The family contains the following genera, organised by subfamily.
- Circinatechinorhynchinae Bhattacharya, 2007
  - Circinatechinorhynchus Bhattacharya, 2007
- Echinorhynchinae Cobbold, 1879
  - Acanthocephalus Koelreuther, 1771
  - Brasacanthus Thatcher, 2001
  - Echinorhynchus Zoega in Müller, 1776
  - Frilloechinorhynchus Bhattacharya, 2007
  - Solearhynchus de Buron & Maillard, 1985
- Incertae sedis
  - Neoacanthocephaloides Cable & Quick, 1954
  - Pseudoacanthocephalus Petrochenko, 1958 - This genus parasitizes amphibians and reptiles globally.
    - Pseudoacanthocephalus goodmani was found infesting Sclerophrys gutturalis, an invasive species on the island of Mauritius.
    - Pseudoacanthocephalus lutzi was found infesting cane toad in the Americas.

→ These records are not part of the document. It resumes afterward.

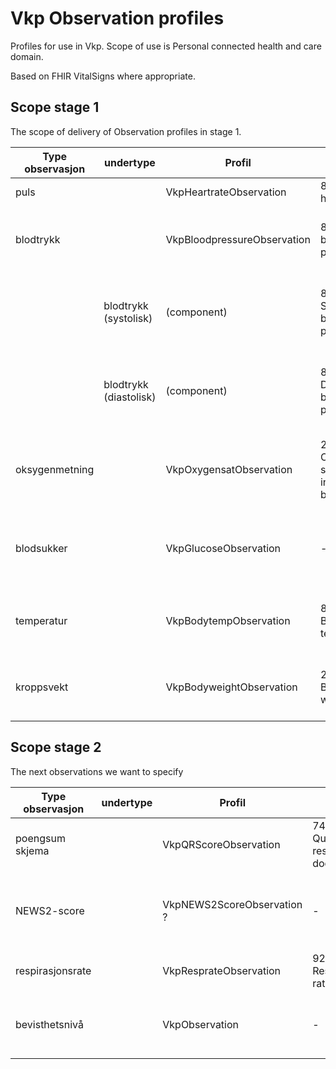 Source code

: # Vkp Observation profiles

Profiles for use in Vkp.
Scope of use is Personal connected health and care domain.

Based on FHIR VitalSigns where appropriate.

## Scope stage 1

The scope of delivery of Observation profiles in stage 1.  

|Type observasjon|undertype|Profil|LOINC|SNOMED|
|----------------|---------|------|-----|------|
|puls||VkpHeartrateObservation|8867-4 heart-rate|364075005 Heart Rate|
|blodtrykk||VkpBloodpressureObservation|85354-9 blood-pressure|75367002 Blood pressure (observable entity)|
||blodtrykk (systolisk)|(component)|8480-6 Systolic blood-pressure|271649006 Systolic blood pressure (observable entity)|
||blodtrykk (diastolisk)|(component)|8462-4 Diastolic blood-pressure|271650006 Diastolic blood pressure (observable entity)|
|oksygenmetning||VkpOxygensatObservation|2708-6 Oxygen saturation in arterial blood|431314004 Peripheral oxygen saturation (observable entity)|
|blodsukker||VkpGlucoseObservation|-|405176005 Blood glucose status (observable entity)|
|temperatur||VkpBodytempObservation|8310-5 Body temperature|276885007 Core body temperature (observable entity)|
|kroppsvekt||VkpBodyweightObservation|29563-7 Body weight|27113001 Body weight (observable entity)|


## Scope stage 2

The next observations we want to specify  

|Type observasjon|undertype|Profil|LOINC|SNOMED|
|----------------|---------|------|-----|------|
|poengsum skjema||VkpQRScoreObservation|74465-6 Questionnaire response document|?|
|NEWS2-score||VkpNEWS2ScoreObservation ?|-|1104051000000101 Royal College of Physicians NEWS2 (National Early Warning Score 2) total score|
|respirasjonsrate||VkpResprateObservation|9279-1 Respiratory rate|86290005 Respiratory rate (observable entity)|
|bevisthetsnivå||VkpObservation|-|1104441000000107 Alert Confusion Voice Pain Unresponsive scale score (observable entity)|









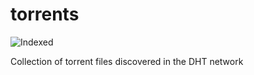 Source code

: torrents 
========
![Indexed](https://img.shields.io/badge/indexed-156956-blue)

Collection of torrent files discovered in the DHT network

    - Pseudoacanthocephalus nickoli was found infesting Sanguirana luzonensis and Hylarana similis on Luzon Island, Philippines.
    - Pseudoacanthocephalus smalesi was found infesting Sphenomorphus abdictus on Luzon Island, Philippines.

In 2019, Kvach & de Buron added to the family a new species, Harpagorhynchus golvaneuzeti, which represents a new genus, Harpagorhynchus and a new subfamily, the Harpagorhynchinae. The specific epithet refers to two famous French parasitologists, Yves-Jean Golvan and Louis Euzet.